### WHAT YOU HAVE TO DO
Output every entry below exactly, without its pictures.

##### EXERCISE INPUT

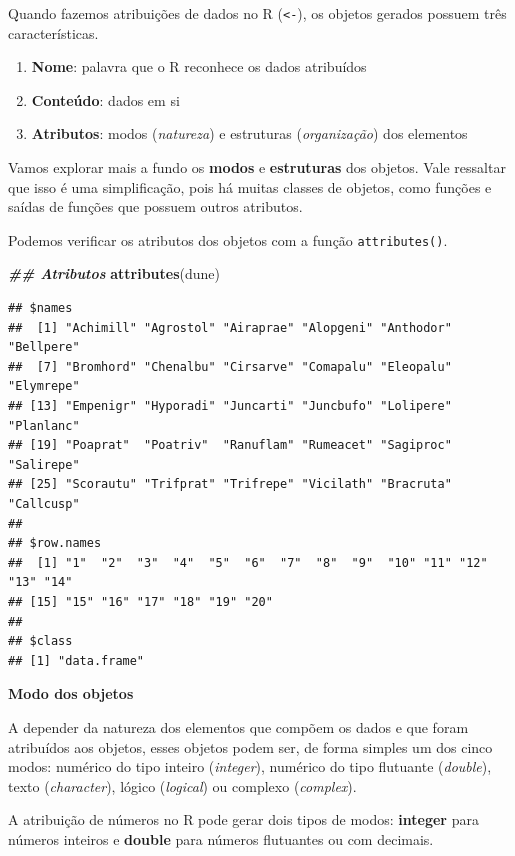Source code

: \documentclass[
]{article}
\newenvironment{Shaded}{\begin{snugshade}}{\end{snugshade}}
\newcommand{\DocumentationTok}[1]{\textcolor[rgb]{0.56,0.35,0.01}{\textbf{\textit{#1}}}}
\newcommand{\FunctionTok}[1]{\textcolor[rgb]{0.13,0.29,0.53}{\textbf{#1}}}
\newcommand{\NormalTok}[1]{#1}
\providecommand{\tightlist}{%
  \setlength{\itemsep}{0pt}\setlength{\parskip}{0pt}}
\begin{document}
Quando fazemos atribuições de dados no R (\texttt{\textless{}-}), os objetos gerados possuem três características.

\begin{enumerate}
\def\labelenumi{\arabic{enumi}.}
\tightlist
\item
  \textbf{Nome}: palavra que o R reconhece os dados atribuídos
\item
  \textbf{Conteúdo}: dados em si
\item
  \textbf{Atributos}: modos (\emph{natureza}) e estruturas (\emph{organização}) dos elementos
\end{enumerate}

Vamos explorar mais a fundo os \textbf{modos} e \textbf{estruturas} dos objetos. Vale ressaltar que isso é uma simplificação, pois há muitas classes de objetos, como funções e saídas de funções que possuem outros atributos.

Podemos verificar os atributos dos objetos com a função \texttt{attributes()}.

\begin{Shaded}
\begin{Highlighting}[]
\DocumentationTok{\#\# Atributos}
\FunctionTok{attributes}\NormalTok{(dune)}
\end{Highlighting}
\end{Shaded}

\begin{verbatim}
## $names
##  [1] "Achimill" "Agrostol" "Airaprae" "Alopgeni" "Anthodor" "Bellpere"
##  [7] "Bromhord" "Chenalbu" "Cirsarve" "Comapalu" "Eleopalu" "Elymrepe"
## [13] "Empenigr" "Hyporadi" "Juncarti" "Juncbufo" "Lolipere" "Planlanc"
## [19] "Poaprat"  "Poatriv"  "Ranuflam" "Rumeacet" "Sagiproc" "Salirepe"
## [25] "Scorautu" "Trifprat" "Trifrepe" "Vicilath" "Bracruta" "Callcusp"
## 
## $row.names
##  [1] "1"  "2"  "3"  "4"  "5"  "6"  "7"  "8"  "9"  "10" "11" "12" "13" "14"
## [15] "15" "16" "17" "18" "19" "20"
## 
## $class
## [1] "data.frame"
\end{verbatim}

\textbf{Modo dos objetos}

A depender da natureza dos elementos que compõem os dados e que foram atribuídos aos objetos, esses objetos podem ser, de forma simples um dos cinco modos: numérico do tipo inteiro (\emph{integer}), numérico do tipo flutuante (\emph{double}), texto (\emph{character}), lógico (\emph{logical}) ou complexo (\emph{complex}).

A atribuição de números no R pode gerar dois tipos de modos: \textbf{integer} para números inteiros e \textbf{double} para números flutuantes ou com decimais.
\end{document}

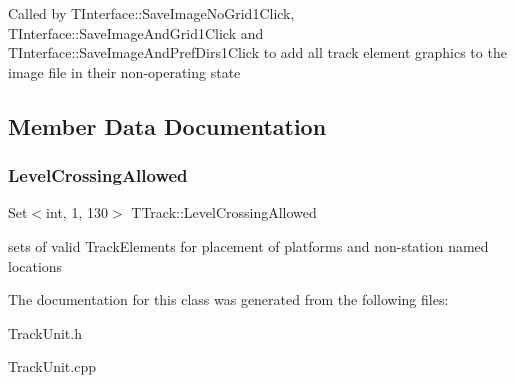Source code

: Called by T\+Interface\+::\+Save\+Image\+No\+Grid1\+Click, T\+Interface\+::\+Save\+Image\+And\+Grid1\+Click and T\+Interface\+::\+Save\+Image\+And\+Pref\+Dirs1\+Click to add all track element graphics to the image file in their non-\/operating state 

\subsection{Member Data Documentation}
\mbox{\label{class_t_track_a29617e6f88e44a7974dc08a371682d0b}} 
\subsubsection{\texorpdfstring{Level\+Crossing\+Allowed}{LevelCrossingAllowed}}
{\footnotesize\ttfamily Set$<$int, 1, 130$>$ T\+Track\+::\+Level\+Crossing\+Allowed\hspace{0.3cm}{\ttfamily [private]}}

sets of valid Track\+Elements for placement of platforms and non-\/station named locations 

The documentation for this class was generated from the following files\+:\begin{DoxyCompactItemize}
\item 
Track\+Unit.\+h\item 
Track\+Unit.\+cpp\end{DoxyCompactItemize}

##########

### SOLUTION BELOW
Source code

: \documentclass[
]{article}
\newenvironment{Shaded}{\begin{snugshade}}{\end{snugshade}}
\newcommand{\DocumentationTok}[1]{\textcolor[rgb]{0.56,0.35,0.01}{\textbf{\textit{#1}}}}
\newcommand{\FunctionTok}[1]{\textcolor[rgb]{0.13,0.29,0.53}{\textbf{#1}}}
\newcommand{\NormalTok}[1]{#1}
\providecommand{\tightlist}{%
  \setlength{\itemsep}{0pt}\setlength{\parskip}{0pt}}
\begin{document}
Quando fazemos atribuições de dados no R (\texttt{\textless{}-}), os objetos gerados possuem três características.

\begin{enumerate}
\def\labelenumi{\arabic{enumi}.}
\tightlist
\item
  \textbf{Nome}: palavra que o R reconhece os dados atribuídos
\item
  \textbf{Conteúdo}: dados em si
\item
  \textbf{Atributos}: modos (\emph{natureza}) e estruturas (\emph{organização}) dos elementos
\end{enumerate}

Vamos explorar mais a fundo os \textbf{modos} e \textbf{estruturas} dos objetos. Vale ressaltar que isso é uma simplificação, pois há muitas classes de objetos, como funções e saídas de funções que possuem outros atributos.

Podemos verificar os atributos dos objetos com a função \texttt{attributes()}.

\begin{Shaded}
\begin{Highlighting}[]
\DocumentationTok{\#\# Atributos}
\FunctionTok{attributes}\NormalTok{(dune)}
\end{Highlighting}
\end{Shaded}

\begin{verbatim}
## $names
##  [1] "Achimill" "Agrostol" "Airaprae" "Alopgeni" "Anthodor" "Bellpere"
##  [7] "Bromhord" "Chenalbu" "Cirsarve" "Comapalu" "Eleopalu" "Elymrepe"
## [13] "Empenigr" "Hyporadi" "Juncarti" "Juncbufo" "Lolipere" "Planlanc"
## [19] "Poaprat"  "Poatriv"  "Ranuflam" "Rumeacet" "Sagiproc" "Salirepe"
## [25] "Scorautu" "Trifprat" "Trifrepe" "Vicilath" "Bracruta" "Callcusp"
## 
## $row.names
##  [1] "1"  "2"  "3"  "4"  "5"  "6"  "7"  "8"  "9"  "10" "11" "12" "13" "14"
## [15] "15" "16" "17" "18" "19" "20"
## 
## $class
## [1] "data.frame"
\end{verbatim}

\textbf{Modo dos objetos}

A depender da natureza dos elementos que compõem os dados e que foram atribuídos aos objetos, esses objetos podem ser, de forma simples um dos cinco modos: numérico do tipo inteiro (\emph{integer}), numérico do tipo flutuante (\emph{double}), texto (\emph{character}), lógico (\emph{logical}) ou complexo (\emph{complex}).

A atribuição de números no R pode gerar dois tipos de modos: \textbf{integer} para números inteiros e \textbf{double} para números flutuantes ou com decimais.
\end{document}

Source code

: Called by T\+Interface\+::\+Save\+Image\+No\+Grid1\+Click, T\+Interface\+::\+Save\+Image\+And\+Grid1\+Click and T\+Interface\+::\+Save\+Image\+And\+Pref\+Dirs1\+Click to add all track element graphics to the image file in their non-\/operating state 

\subsection{Member Data Documentation}
\mbox{\label{class_t_track_a29617e6f88e44a7974dc08a371682d0b}} 
\subsubsection{\texorpdfstring{Level\+Crossing\+Allowed}{LevelCrossingAllowed}}
{\footnotesize\ttfamily Set$<$int, 1, 130$>$ T\+Track\+::\+Level\+Crossing\+Allowed\hspace{0.3cm}{\ttfamily [private]}}

sets of valid Track\+Elements for placement of platforms and non-\/station named locations 

The documentation for this class was generated from the following files\+:\begin{DoxyCompactItemize}
\item 
Track\+Unit.\+h\item 
Track\+Unit.\+cpp\end{DoxyCompactItemize}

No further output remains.